WCAG Muss Kriterien für Werbung

„1.4.2 – Audio-Steuerelement: Wenn Audioinhalt auf einer Webseite automatisch für mehr als 3 Sekunden abgespielt wird, dann gibt es entweder einen Mechanismus, um die Wiedergabe zu pausieren oder zu beenden, oder es gibt einen Mechanismus, um die Lautstärke unabhängig von der allgemeinen Systemlautstärke zu regeln.„

Störfaktor ist automatisch spielender Ton besonders für User von Screenreadern oder Zoomsoftware, weil er parallel zur Vorlesefunkion spielt. Ton muss sich also stoppen lassen, und der Stoppbutton oder Lautstärkeregler muss am Anfang der Seite erreichbar sein (z.B. durch einen Skiplink). Im Idealfall sollte Ton erst durch Nutzeraktion ausgelöst und wieder beendet werden.

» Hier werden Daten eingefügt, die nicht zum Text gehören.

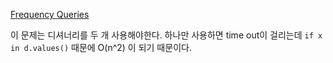 [Frequency Queries](https://www.hackerrank.com/challenges/frequency-queries/problem?h_l=interview&playlist_slugs%5B%5D=interview-preparation-kit&playlist_slugs%5B%5D=dictionaries-hashmaps)

이 문제는 디셔너리를 두 개 사용해야한다. 하나만 사용하면 time out이 걸리는데 `if x in d.values()` 때문에 O(n^2) 이 되기 때문이다.

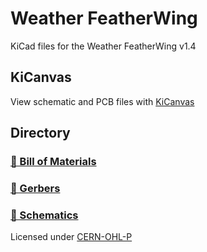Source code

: # Weather FeatherWing
KiCad files for the Weather FeatherWing v1.4

## KiCanvas
View schematic and PCB files with [KiCanvas](https://kicanvas.org/?github=https%3A%2F%2Fgithub.com%2FDestination-SPACE%2FDS-Weather-Station-V5%2Ftree%2Fmain%2Fhardware%2Fweather-featherwing)

## Directory
### [🧾 Bill of Materials](manufacturing/assembly/bom.md)
### [📐 Gerbers](manufacturing/fabrication/gerber)
### [📰 Schematics](manufacturing/assembly)

Licensed under [CERN-OHL-P](LICENSE)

Playercontrols bei Falshwerbung
Screenshot: Flashwerbevideo mit Player-Controls. Die Kontrolle liegt bei den WebbesucherInnen

„2.1.2 – Keine Tastatur-Falle:  Wenn der Tastaturfokus durch eine Tastaturschnittstelle auf einen Bestandteil der Seite bewegt werden kann, dann kann der Fokus von diesem Bestandteil weg bewegt werden, indem man nur die Tastaturschnittstelle benutzt…„

Probleme hier treten eher bei komplexeren Applikationen, nicht bei Werbebannern auf.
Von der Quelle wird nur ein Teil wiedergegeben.